** Opening SOURCE DATA block **

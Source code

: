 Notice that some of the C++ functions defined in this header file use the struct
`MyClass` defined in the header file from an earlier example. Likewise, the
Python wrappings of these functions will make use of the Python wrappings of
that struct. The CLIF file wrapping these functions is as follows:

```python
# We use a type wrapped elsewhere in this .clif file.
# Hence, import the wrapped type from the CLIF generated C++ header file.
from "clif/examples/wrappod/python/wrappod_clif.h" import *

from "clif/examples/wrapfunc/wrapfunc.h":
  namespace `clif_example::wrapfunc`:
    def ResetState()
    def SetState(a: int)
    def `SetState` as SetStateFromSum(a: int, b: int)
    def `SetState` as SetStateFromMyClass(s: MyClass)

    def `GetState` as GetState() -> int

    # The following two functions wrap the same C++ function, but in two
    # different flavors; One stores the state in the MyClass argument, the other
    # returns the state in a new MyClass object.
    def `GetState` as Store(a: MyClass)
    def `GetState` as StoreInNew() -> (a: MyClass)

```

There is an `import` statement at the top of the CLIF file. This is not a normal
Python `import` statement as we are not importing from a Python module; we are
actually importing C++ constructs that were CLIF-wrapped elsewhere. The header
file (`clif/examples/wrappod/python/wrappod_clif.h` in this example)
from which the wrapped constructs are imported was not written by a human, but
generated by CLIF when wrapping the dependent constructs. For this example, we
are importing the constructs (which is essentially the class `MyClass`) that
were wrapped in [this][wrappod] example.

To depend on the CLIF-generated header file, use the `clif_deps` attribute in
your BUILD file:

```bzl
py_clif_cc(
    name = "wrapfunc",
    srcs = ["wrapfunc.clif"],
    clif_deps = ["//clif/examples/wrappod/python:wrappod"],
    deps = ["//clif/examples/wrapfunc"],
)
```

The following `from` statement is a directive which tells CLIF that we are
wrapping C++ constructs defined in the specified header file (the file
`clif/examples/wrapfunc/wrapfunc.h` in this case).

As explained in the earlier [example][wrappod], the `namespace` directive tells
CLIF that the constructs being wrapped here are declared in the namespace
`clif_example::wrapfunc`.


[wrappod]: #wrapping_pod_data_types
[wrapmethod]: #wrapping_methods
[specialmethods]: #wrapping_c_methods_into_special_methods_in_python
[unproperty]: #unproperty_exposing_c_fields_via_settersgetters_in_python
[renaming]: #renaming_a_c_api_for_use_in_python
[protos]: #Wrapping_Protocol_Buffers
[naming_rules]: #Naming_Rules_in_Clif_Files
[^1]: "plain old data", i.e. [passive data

** Closing SOURCE DATA block **

> **EXERCISE DIRECTIONS**
All of the material above should be set down again, unaltered.

> **OUTPUT BELOW**
Source code

: Notice that some of the C++ functions defined in this header file use the struct
`MyClass` defined in the header file from an earlier example. Likewise, the
Python wrappings of these functions will make use of the Python wrappings of
that struct. The CLIF file wrapping these functions is as follows:

```python
# We use a type wrapped elsewhere in this .clif file.
# Hence, import the wrapped type from the CLIF generated C++ header file.
from "clif/examples/wrappod/python/wrappod_clif.h" import *

from "clif/examples/wrapfunc/wrapfunc.h":
  namespace `clif_example::wrapfunc`:
    def ResetState()
    def SetState(a: int)
    def `SetState` as SetStateFromSum(a: int, b: int)
    def `SetState` as SetStateFromMyClass(s: MyClass)

    def `GetState` as GetState() -> int

    # The following two functions wrap the same C++ function, but in two
    # different flavors; One stores the state in the MyClass argument, the other
    # returns the state in a new MyClass object.
    def `GetState` as Store(a: MyClass)
    def `GetState` as StoreInNew() -> (a: MyClass)

```

There is an `import` statement at the top of the CLIF file. This is not a normal
Python `import` statement as we are not importing from a Python module; we are
actually importing C++ constructs that were CLIF-wrapped elsewhere. The header
file (`clif/examples/wrappod/python/wrappod_clif.h` in this example)
from which the wrapped constructs are imported was not written by a human, but
generated by CLIF when wrapping the dependent constructs. For this example, we
are importing the constructs (which is essentially the class `MyClass`) that
were wrapped in [this][wrappod] example.

To depend on the CLIF-generated header file, use the `clif_deps` attribute in
your BUILD file:

```bzl
py_clif_cc(
    name = "wrapfunc",
    srcs = ["wrapfunc.clif"],
    clif_deps = ["//clif/examples/wrappod/python:wrappod"],
    deps = ["//clif/examples/wrapfunc"],
)
```

The following `from` statement is a directive which tells CLIF that we are
wrapping C++ constructs defined in the specified header file (the file
`clif/examples/wrapfunc/wrapfunc.h` in this case).

As explained in the earlier [example][wrappod], the `namespace` directive tells
CLIF that the constructs being wrapped here are declared in the namespace
`clif_example::wrapfunc`.


[wrappod]: #wrapping_pod_data_types
[wrapmethod]: #wrapping_methods
[specialmethods]: #wrapping_c_methods_into_special_methods_in_python
[unproperty]: #unproperty_exposing_c_fields_via_settersgetters_in_python
[renaming]: #renaming_a_c_api_for_use_in_python
[protos]: #Wrapping_Protocol_Buffers
[naming_rules]: #Naming_Rules_in_Clif_Files
[^1]: "plain old data", i.e. [passive data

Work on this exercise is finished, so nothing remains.